_EXERCISE DETAILS_
What lines in the listing below hold the string "maxOpenValue"? Please copy them out.

_RECORDS PROVIDED_
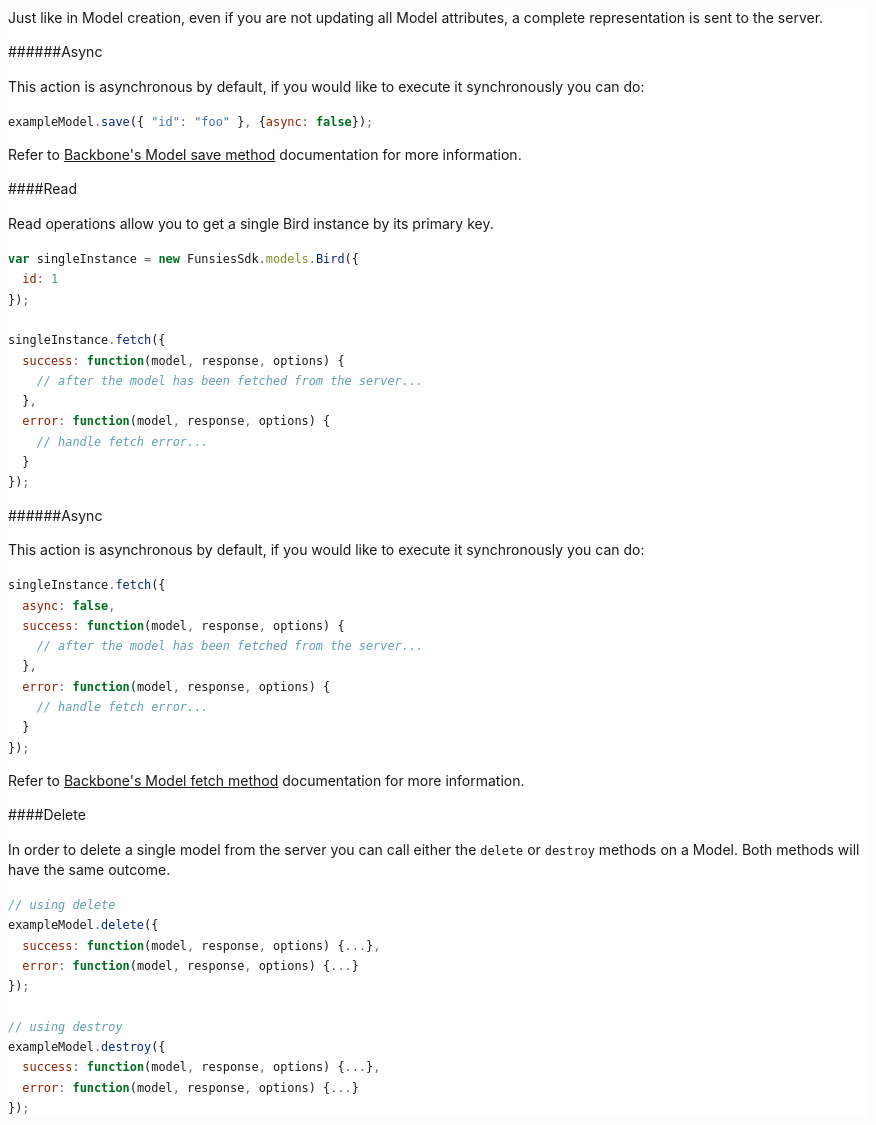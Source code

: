 Just like in Model creation, even if you are not updating all Model attributes, a complete representation is sent to the server.

######Async

This action is asynchronous by default, if you would like to execute it synchronously you can do:

```javascript
exampleModel.save({ "id": "foo" }, {async: false});
```

Refer to [Backbone's Model save method](http://backbonejs.org/#Model-save) documentation for more information.

####Read

Read operations allow you to get a single Bird instance by its primary key.

```javascript
var singleInstance = new FunsiesSdk.models.Bird({
  id: 1
});

singleInstance.fetch({
  success: function(model, response, options) {
    // after the model has been fetched from the server...
  },
  error: function(model, response, options) {
    // handle fetch error...
  }
});
```

######Async

This action is asynchronous by default, if you would like to execute it synchronously you can do:

```javascript
singleInstance.fetch({
  async: false,
  success: function(model, response, options) {
    // after the model has been fetched from the server...
  },
  error: function(model, response, options) {
    // handle fetch error...
  }
});
```

Refer to [Backbone's Model fetch method](http://backbonejs.org/#Model-fetch) documentation for more information.

####Delete

In order to delete a single model from the server you can call either the `delete` or `destroy` methods on a Model. Both methods will have the same outcome.

```javascript
// using delete
exampleModel.delete({
  success: function(model, response, options) {...},
  error: function(model, response, options) {...}
});

// using destroy
exampleModel.destroy({
  success: function(model, response, options) {...},
  error: function(model, response, options) {...}
});
```
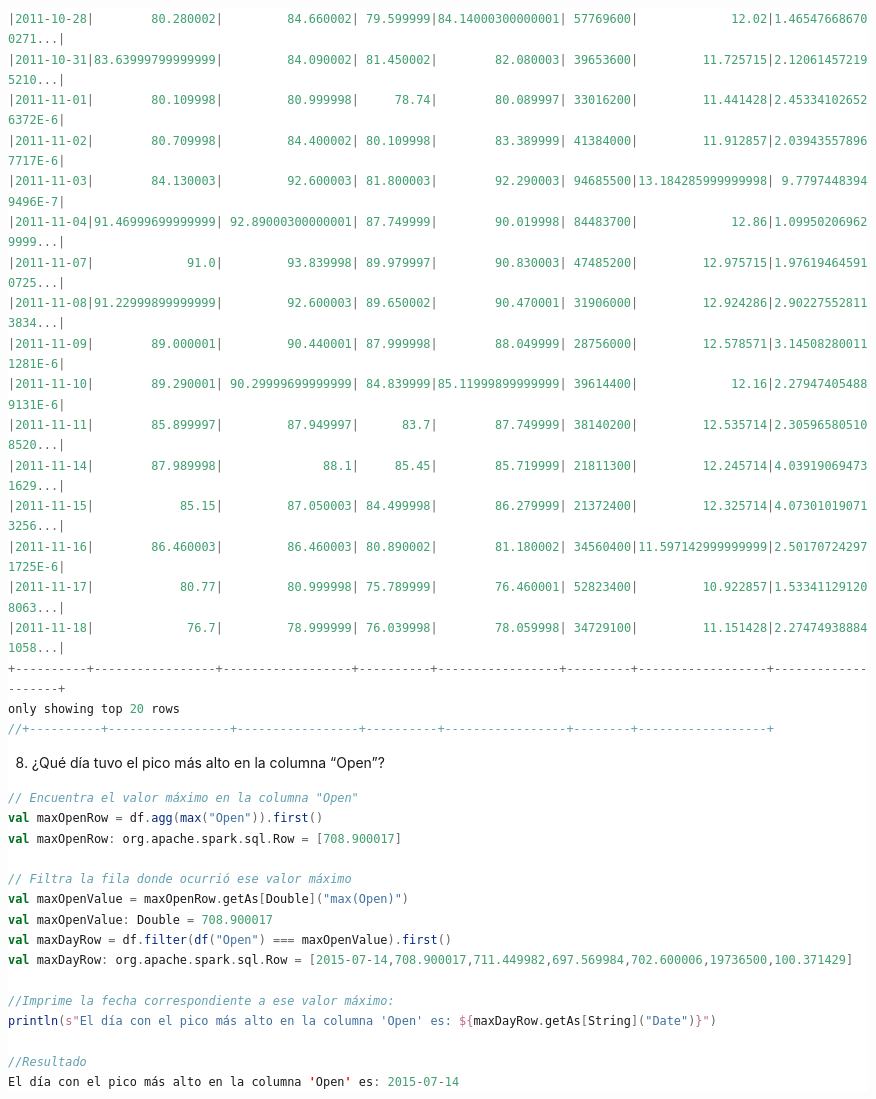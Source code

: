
 ```scala
|2011-10-28|        80.280002|         84.660002| 79.599999|84.14000300000001| 57769600|             12.02|1.465476686700271...|
|2011-10-31|83.63999799999999|         84.090002| 81.450002|        82.080003| 39653600|         11.725715|2.120614572195210...|
|2011-11-01|        80.109998|         80.999998|     78.74|        80.089997| 33016200|         11.441428|2.453341026526372E-6|
|2011-11-02|        80.709998|         84.400002| 80.109998|        83.389999| 41384000|         11.912857|2.039435578967717E-6|
|2011-11-03|        84.130003|         92.600003| 81.800003|        92.290003| 94685500|13.184285999999998| 9.77974483949496E-7|
|2011-11-04|91.46999699999999| 92.89000300000001| 87.749999|        90.019998| 84483700|             12.86|1.099502069629999...|
|2011-11-07|             91.0|         93.839998| 89.979997|        90.830003| 47485200|         12.975715|1.976194645910725...|
|2011-11-08|91.22999899999999|         92.600003| 89.650002|        90.470001| 31906000|         12.924286|2.902275528113834...|
|2011-11-09|        89.000001|         90.440001| 87.999998|        88.049999| 28756000|         12.578571|3.145082800111281E-6|
|2011-11-10|        89.290001| 90.29999699999999| 84.839999|85.11999899999999| 39614400|             12.16|2.279474054889131E-6|
|2011-11-11|        85.899997|         87.949997|      83.7|        87.749999| 38140200|         12.535714|2.305965805108520...|
|2011-11-14|        87.989998|              88.1|     85.45|        85.719999| 21811300|         12.245714|4.039190694731629...|
|2011-11-15|            85.15|         87.050003| 84.499998|        86.279999| 21372400|         12.325714|4.073010190713256...|
|2011-11-16|        86.460003|         86.460003| 80.890002|        81.180002| 34560400|11.597142999999999|2.501707242971725E-6|
|2011-11-17|            80.77|         80.999998| 75.789999|        76.460001| 52823400|         10.922857|1.533411291208063...|
|2011-11-18|             76.7|         78.999999| 76.039998|        78.059998| 34729100|         11.151428|2.274749388841058...|
+----------+-----------------+------------------+----------+-----------------+---------+------------------+--------------------+
only showing top 20 rows
//+----------+-----------------+-----------------+----------+-----------------+--------+------------------+
```

8. ¿Qué día tuvo el pico más alto en la columna “Open”?

```scala
// Encuentra el valor máximo en la columna "Open"
val maxOpenRow = df.agg(max("Open")).first()
val maxOpenRow: org.apache.spark.sql.Row = [708.900017]

// Filtra la fila donde ocurrió ese valor máximo
val maxOpenValue = maxOpenRow.getAs[Double]("max(Open)")
val maxOpenValue: Double = 708.900017
val maxDayRow = df.filter(df("Open") === maxOpenValue).first()
val maxDayRow: org.apache.spark.sql.Row = [2015-07-14,708.900017,711.449982,697.569984,702.600006,19736500,100.371429]

//Imprime la fecha correspondiente a ese valor máximo:
println(s"El día con el pico más alto en la columna 'Open' es: ${maxDayRow.getAs[String]("Date")}")

//Resultado
El día con el pico más alto en la columna 'Open' es: 2015-07-14
```

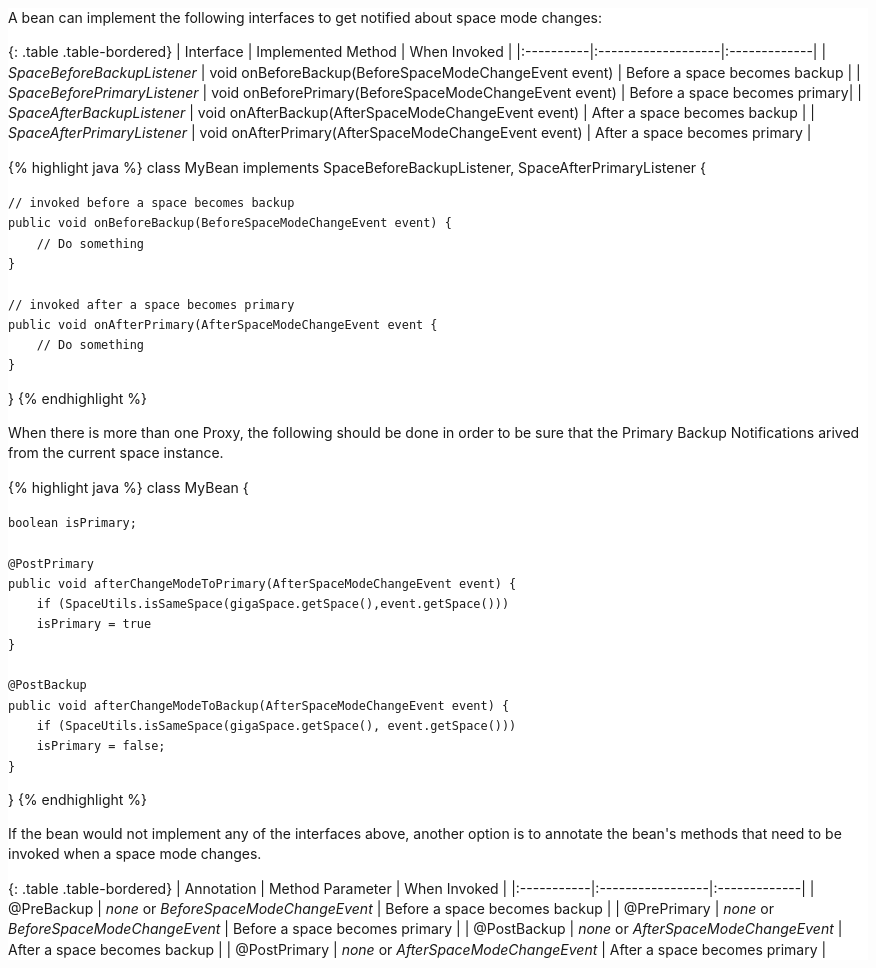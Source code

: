 A bean can implement the following interfaces to get notified about space mode changes:

{: .table .table-bordered}
| Interface | Implemented Method | When Invoked |
|:----------|:-------------------|:-------------|
| _SpaceBeforeBackupListener_ | void onBeforeBackup(BeforeSpaceModeChangeEvent event) | Before a space becomes backup |
| _SpaceBeforePrimaryListener_ | void onBeforePrimary(BeforeSpaceModeChangeEvent event) | Before a space becomes primary|
| _SpaceAfterBackupListener_ | void onAfterBackup(AfterSpaceModeChangeEvent event) | After a space becomes backup |
| _SpaceAfterPrimaryListener_ | void onAfterPrimary(AfterSpaceModeChangeEvent event) | After a space becomes primary |

{% highlight java %}
class MyBean implements SpaceBeforeBackupListener, SpaceAfterPrimaryListener {

    // invoked before a space becomes backup
    public void onBeforeBackup(BeforeSpaceModeChangeEvent event) {
        // Do something
    }

    // invoked after a space becomes primary
    public void onAfterPrimary(AfterSpaceModeChangeEvent event {
        // Do something
    }

}
{% endhighlight %}

When there is more than one Proxy, the following should be done in order to be sure that the Primary Backup Notifications arived from the current space instance.

{% highlight java %}
class MyBean {

    boolean isPrimary; 

    @PostPrimary
    public void afterChangeModeToPrimary(AfterSpaceModeChangeEvent event) { 
        if (SpaceUtils.isSameSpace(gigaSpace.getSpace(),event.getSpace()))
	    isPrimary = true 
    }
	
    @PostBackup
    public void afterChangeModeToBackup(AfterSpaceModeChangeEvent event) { 
        if (SpaceUtils.isSameSpace(gigaSpace.getSpace(), event.getSpace())) 
	    isPrimary = false; 
    }
}
{% endhighlight %}

If the bean would not implement any of the interfaces above, another option is to annotate the bean's methods that need to be invoked when a space mode changes.

{: .table .table-bordered}
| Annotation | Method Parameter | When Invoked |
|:-----------|:-----------------|:-------------|
| @PreBackup | _none_ or _BeforeSpaceModeChangeEvent_ | Before a space becomes backup |
| @PrePrimary | _none_ or _BeforeSpaceModeChangeEvent_ | Before a space becomes primary |
| @PostBackup | _none_ or _AfterSpaceModeChangeEvent_ | After a space becomes backup |
| @PostPrimary | _none_ or _AfterSpaceModeChangeEvent_ | After a space becomes primary |
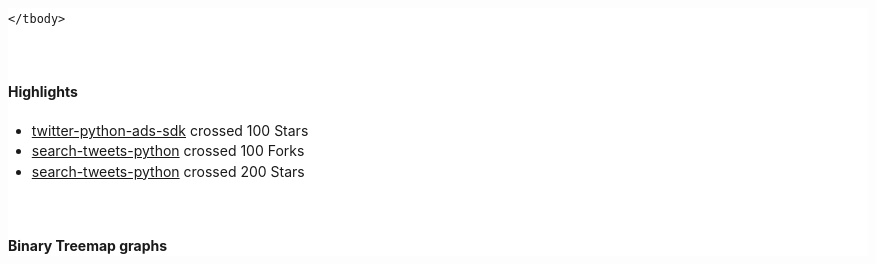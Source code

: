     </tbody>
</table>
<br>
<h4>Highlights</h4>
<ul>
	<li><a href="/metrics/twitterdev/twitter-python-ads-sdk/MONTHLY">twitter-python-ads-sdk</a> crossed 100 Stars</li>
	<li><a href="/metrics/twitterdev/search-tweets-python/MONTHLY">search-tweets-python</a> crossed 100 Forks</li>
	<li><a href="/metrics/twitterdev/search-tweets-python/MONTHLY">search-tweets-python</a> crossed 200 Stars</li>
</ul>
<div class="graph-container">
<br>
<h4>Binary Treemap graphs</h4>
<div class="row">
	<object class="cell" type="image/svg+xml" data="/metrics/graphs/twitterdev/treemap_monthly_pullRequests.svg">
		Your browser does not support SVG
	</object>
	<object class="cell" type="image/svg+xml" data="/metrics/graphs/twitterdev/treemap_monthly_closedPullRequests.svg">
		Your browser does not support SVG
	</object>
	<object class="cell" type="image/svg+xml" data="/metrics/graphs/twitterdev/treemap_monthly_openIssues.svg">
		Your browser does not support SVG
	</object>
	<object class="cell" type="image/svg+xml" data="/metrics/graphs/twitterdev/treemap_monthly_closedIssues.svg">
		Your browser does not support SVG
	</object>
	<object class="cell" type="image/svg+xml" data="/metrics/graphs/twitterdev/treemap_monthly_openPullRequests.svg">
		Your browser does not support SVG
	</object>
	<object class="cell" type="image/svg+xml" data="/metrics/graphs/twitterdev/treemap_monthly_commits.svg">
		Your browser does not support SVG
	</object>
	<object class="cell" type="image/svg+xml" data="/metrics/graphs/twitterdev/treemap_monthly_watchers.svg">
		Your browser does not support SVG
	</object>
	<object class="cell" type="image/svg+xml" data="/metrics/graphs/twitterdev/treemap_monthly_stargazers.svg">
		Your browser does not support SVG
	</object>
	<object class="cell" type="image/svg+xml" data="/metrics/graphs/twitterdev/treemap_monthly_issues.svg">
		Your browser does not support SVG
	</object>
	<object class="cell" type="image/svg+xml" data="/metrics/graphs/twitterdev/treemap_monthly_mergedPullRequests.svg">
		Your browser does not support SVG
	</object>
	<object class="cell" type="image/svg+xml" data="/metrics/graphs/twitterdev/treemap_monthly_forkCount.svg">
		Your browser does not support SVG
	</object>
</div>
</div>
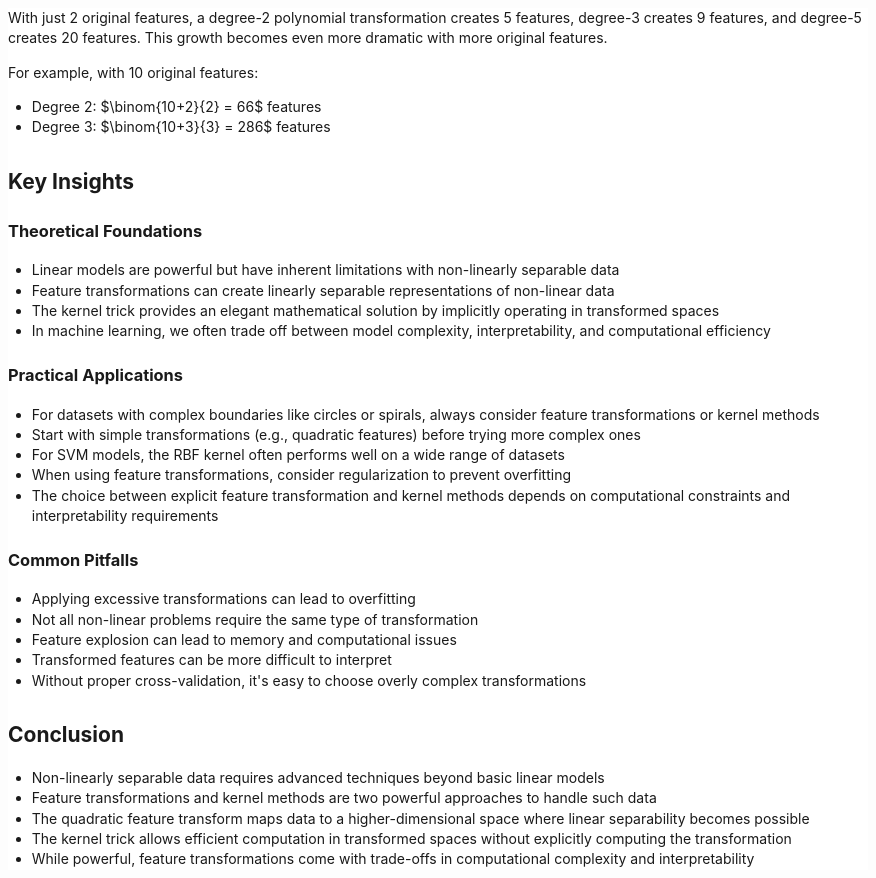With just 2 original features, a degree-2 polynomial transformation creates 5 features, degree-3 creates 9 features, and degree-5 creates 20 features. This growth becomes even more dramatic with more original features.

For example, with 10 original features:
- Degree 2: $\binom{10+2}{2} = 66$ features
- Degree 3: $\binom{10+3}{3} = 286$ features

## Key Insights

### Theoretical Foundations
- Linear models are powerful but have inherent limitations with non-linearly separable data
- Feature transformations can create linearly separable representations of non-linear data
- The kernel trick provides an elegant mathematical solution by implicitly operating in transformed spaces
- In machine learning, we often trade off between model complexity, interpretability, and computational efficiency

### Practical Applications
- For datasets with complex boundaries like circles or spirals, always consider feature transformations or kernel methods
- Start with simple transformations (e.g., quadratic features) before trying more complex ones
- For SVM models, the RBF kernel often performs well on a wide range of datasets
- When using feature transformations, consider regularization to prevent overfitting
- The choice between explicit feature transformation and kernel methods depends on computational constraints and interpretability requirements

### Common Pitfalls
- Applying excessive transformations can lead to overfitting
- Not all non-linear problems require the same type of transformation
- Feature explosion can lead to memory and computational issues
- Transformed features can be more difficult to interpret
- Without proper cross-validation, it's easy to choose overly complex transformations

## Conclusion
- Non-linearly separable data requires advanced techniques beyond basic linear models
- Feature transformations and kernel methods are two powerful approaches to handle such data
- The quadratic feature transform maps data to a higher-dimensional space where linear separability becomes possible
- The kernel trick allows efficient computation in transformed spaces without explicitly computing the transformation
- While powerful, feature transformations come with trade-offs in computational complexity and interpretability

_RESULT FOR THIS TASK_
val maxOpenValue = maxOpenRow.getAs[Double]("max(Open)")
val maxOpenValue: Double = 708.900017
val maxDayRow = df.filter(df("Open") === maxOpenValue).first()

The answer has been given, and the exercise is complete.